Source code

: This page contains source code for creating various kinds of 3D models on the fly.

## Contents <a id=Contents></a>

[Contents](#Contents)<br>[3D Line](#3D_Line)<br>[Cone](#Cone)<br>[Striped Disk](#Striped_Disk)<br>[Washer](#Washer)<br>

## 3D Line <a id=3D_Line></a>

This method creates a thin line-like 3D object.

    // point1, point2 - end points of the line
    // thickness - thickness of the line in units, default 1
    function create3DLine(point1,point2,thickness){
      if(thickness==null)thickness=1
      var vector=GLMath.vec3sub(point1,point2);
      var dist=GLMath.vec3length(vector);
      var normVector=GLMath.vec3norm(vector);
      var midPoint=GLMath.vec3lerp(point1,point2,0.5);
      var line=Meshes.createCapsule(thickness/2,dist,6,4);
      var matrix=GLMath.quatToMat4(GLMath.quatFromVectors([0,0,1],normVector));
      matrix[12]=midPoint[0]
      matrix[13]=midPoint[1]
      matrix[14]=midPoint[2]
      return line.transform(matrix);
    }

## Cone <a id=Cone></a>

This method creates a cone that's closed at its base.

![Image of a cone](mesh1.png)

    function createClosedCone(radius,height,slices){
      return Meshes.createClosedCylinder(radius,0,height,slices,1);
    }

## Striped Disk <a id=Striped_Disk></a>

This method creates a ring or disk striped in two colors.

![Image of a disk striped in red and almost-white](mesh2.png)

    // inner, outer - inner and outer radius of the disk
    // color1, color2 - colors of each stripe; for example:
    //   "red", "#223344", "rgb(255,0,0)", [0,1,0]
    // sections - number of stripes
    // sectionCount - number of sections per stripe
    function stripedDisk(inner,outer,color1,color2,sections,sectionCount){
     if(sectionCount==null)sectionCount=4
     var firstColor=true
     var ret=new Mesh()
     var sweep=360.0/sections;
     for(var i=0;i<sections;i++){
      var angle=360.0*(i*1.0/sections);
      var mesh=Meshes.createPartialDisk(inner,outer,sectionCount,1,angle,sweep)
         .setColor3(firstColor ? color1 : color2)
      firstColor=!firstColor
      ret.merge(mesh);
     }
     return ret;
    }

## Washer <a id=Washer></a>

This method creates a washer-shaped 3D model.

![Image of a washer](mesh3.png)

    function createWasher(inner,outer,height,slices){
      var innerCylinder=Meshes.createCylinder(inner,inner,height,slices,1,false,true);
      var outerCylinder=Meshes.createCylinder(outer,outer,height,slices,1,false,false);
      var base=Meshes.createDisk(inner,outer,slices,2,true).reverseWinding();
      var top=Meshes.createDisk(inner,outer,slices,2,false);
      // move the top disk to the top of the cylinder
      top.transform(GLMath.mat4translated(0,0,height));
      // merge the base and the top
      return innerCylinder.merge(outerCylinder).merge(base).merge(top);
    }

==

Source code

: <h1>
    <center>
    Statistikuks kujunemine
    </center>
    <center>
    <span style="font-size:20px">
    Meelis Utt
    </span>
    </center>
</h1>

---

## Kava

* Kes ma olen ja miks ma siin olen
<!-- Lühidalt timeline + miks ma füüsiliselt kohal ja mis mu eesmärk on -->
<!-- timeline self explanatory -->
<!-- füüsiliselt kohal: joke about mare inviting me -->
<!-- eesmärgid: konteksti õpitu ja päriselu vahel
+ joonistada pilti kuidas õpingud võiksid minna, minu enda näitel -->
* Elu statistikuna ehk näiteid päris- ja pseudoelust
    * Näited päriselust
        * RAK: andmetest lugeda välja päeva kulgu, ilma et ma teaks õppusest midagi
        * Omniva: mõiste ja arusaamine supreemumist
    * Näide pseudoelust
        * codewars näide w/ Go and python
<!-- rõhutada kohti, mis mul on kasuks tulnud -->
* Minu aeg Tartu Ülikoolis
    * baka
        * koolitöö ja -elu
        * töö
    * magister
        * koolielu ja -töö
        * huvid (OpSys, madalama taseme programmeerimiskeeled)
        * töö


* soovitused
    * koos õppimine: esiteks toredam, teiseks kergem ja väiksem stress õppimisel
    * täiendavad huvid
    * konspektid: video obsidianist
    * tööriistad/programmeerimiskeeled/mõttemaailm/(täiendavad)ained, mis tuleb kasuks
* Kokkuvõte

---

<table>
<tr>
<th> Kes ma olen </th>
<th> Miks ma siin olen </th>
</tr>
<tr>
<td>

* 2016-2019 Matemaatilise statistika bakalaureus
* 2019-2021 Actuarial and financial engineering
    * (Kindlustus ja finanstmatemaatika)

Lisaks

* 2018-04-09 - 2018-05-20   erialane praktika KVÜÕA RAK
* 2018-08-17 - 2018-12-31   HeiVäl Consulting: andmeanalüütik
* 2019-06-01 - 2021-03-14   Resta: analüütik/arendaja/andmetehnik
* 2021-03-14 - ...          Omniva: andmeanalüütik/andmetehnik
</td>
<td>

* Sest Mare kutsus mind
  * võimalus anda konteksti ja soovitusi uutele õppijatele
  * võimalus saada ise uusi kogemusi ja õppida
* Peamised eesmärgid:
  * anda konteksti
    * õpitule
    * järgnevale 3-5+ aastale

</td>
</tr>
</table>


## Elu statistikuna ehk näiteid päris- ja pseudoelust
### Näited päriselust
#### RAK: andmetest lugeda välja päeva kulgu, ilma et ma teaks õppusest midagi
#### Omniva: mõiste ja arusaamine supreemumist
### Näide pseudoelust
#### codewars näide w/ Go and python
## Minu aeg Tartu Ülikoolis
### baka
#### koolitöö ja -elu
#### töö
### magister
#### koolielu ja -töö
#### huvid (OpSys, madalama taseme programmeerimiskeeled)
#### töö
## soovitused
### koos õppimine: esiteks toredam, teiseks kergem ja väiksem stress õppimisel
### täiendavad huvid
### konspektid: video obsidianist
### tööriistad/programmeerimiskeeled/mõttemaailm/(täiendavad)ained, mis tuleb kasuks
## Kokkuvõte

### WORK REQUIRED
Transcribe the records above exactly, beginning at the line that contains "kogemusi ja õppida" and ending with the line that contains "### magister", both included, and nothing else.

### WRITTEN RESPONSE
  * võimalus saada ise uusi kogemusi ja õppida
* Peamised eesmärgid:
  * anda konteksti
    * õpitule
    * järgnevale 3-5+ aastale

</td>
</tr>
</table>


## Elu statistikuna ehk näiteid päris- ja pseudoelust
### Näited päriselust
#### RAK: andmetest lugeda välja päeva kulgu, ilma et ma teaks õppusest midagi
#### Omniva: mõiste ja arusaamine supreemumist
### Näide pseudoelust
#### codewars näide w/ Go and python
## Minu aeg Tartu Ülikoolis
### baka
#### koolitöö ja -elu
#### töö
### magister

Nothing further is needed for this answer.